▸ Records provided
────────────────────

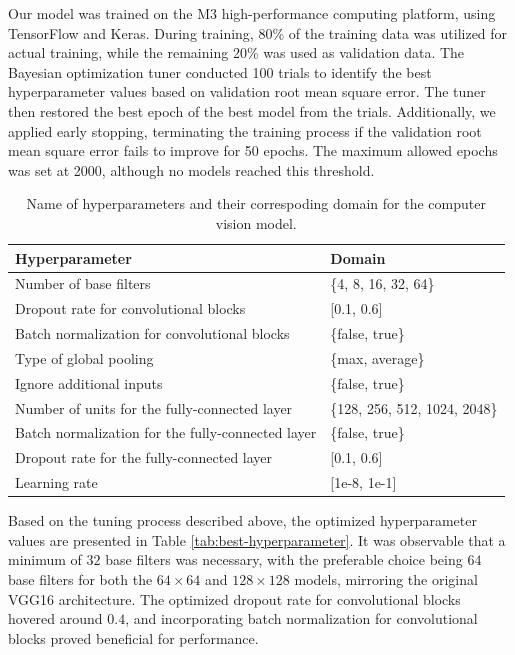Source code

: \documentclass[]{interact}
\theoremstyle{plain}%
\theoremstyle{definition}
\theoremstyle{remark}
\begin{document}
Our model was trained on the M3 high-performance computing platform,
using TensorFlow and Keras. During training, 80\% of the training data
was utilized for actual training, while the remaining 20\% was used as
validation data. The Bayesian optimization tuner conducted 100 trials to
identify the best hyperparameter values based on validation root mean
square error. The tuner then restored the best epoch of the best model
from the trials. Additionally, we applied early stopping, terminating
the training process if the validation root mean square error fails to
improve for 50 epochs. The maximum allowed epochs was set at 2000,
although no models reached this threshold.

\begin{table}

\caption{\label{tab:hyperparameter}Name of hyperparameters and their correspoding domain for the computer vision model.}
\centering
\begin{tabular}[t]{ll}
\toprule
Hyperparameter & Domain\\
\midrule
Number of base filters & \{4, 8, 16, 32, 64\}\\
Dropout rate for convolutional blocks & {}[0.1, 0.6]\\
Batch normalization for convolutional blocks & \{false, true\}\\
Type of global pooling & \{max, average\}\\
Ignore additional inputs & \{false, true\}\\
\addlinespace
Number of units for the fully-connected layer & \{128, 256, 512, 1024, 2048\}\\
Batch normalization for the fully-connected layer & \{false, true\}\\
Dropout rate for the fully-connected layer & {}[0.1, 0.6]\\
Learning rate & {}[1e-8, 1e-1]\\
\bottomrule
\end{tabular}
\end{table}

Based on the tuning process described above, the optimized
hyperparameter values are presented in Table
\ref{tab:best-hyperparameter}. It was observable that a minimum of
\(32\) base filters was necessary, with the preferable choice being
\(64\) base filters for both the \(64 \times 64\) and \(128 \times 128\)
models, mirroring the original VGG16 architecture. The optimized dropout
rate for convolutional blocks hovered around \(0.4\), and incorporating
batch normalization for convolutional blocks proved beneficial for
performance.
\end{document}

────────────────────

▸ Task instructions
Only the lines from the one holding "Hyperparameter & Domain\\" through the end of the listing should appear in the response, each restated exactly.

▸ Answer to the problem
Hyperparameter & Domain\\
\midrule
Number of base filters & \{4, 8, 16, 32, 64\}\\
Dropout rate for convolutional blocks & {}[0.1, 0.6]\\
Batch normalization for convolutional blocks & \{false, true\}\\
Type of global pooling & \{max, average\}\\
Ignore additional inputs & \{false, true\}\\
\addlinespace
Number of units for the fully-connected layer & \{128, 256, 512, 1024, 2048\}\\
Batch normalization for the fully-connected layer & \{false, true\}\\
Dropout rate for the fully-connected layer & {}[0.1, 0.6]\\
Learning rate & {}[1e-8, 1e-1]\\
\bottomrule
\end{tabular}
\end{table}

Based on the tuning process described above, the optimized
hyperparameter values are presented in Table
\ref{tab:best-hyperparameter}. It was observable that a minimum of
\(32\) base filters was necessary, with the preferable choice being
\(64\) base filters for both the \(64 \times 64\) and \(128 \times 128\)
models, mirroring the original VGG16 architecture. The optimized dropout
rate for convolutional blocks hovered around \(0.4\), and incorporating
batch normalization for convolutional blocks proved beneficial for
performance.
\end{document}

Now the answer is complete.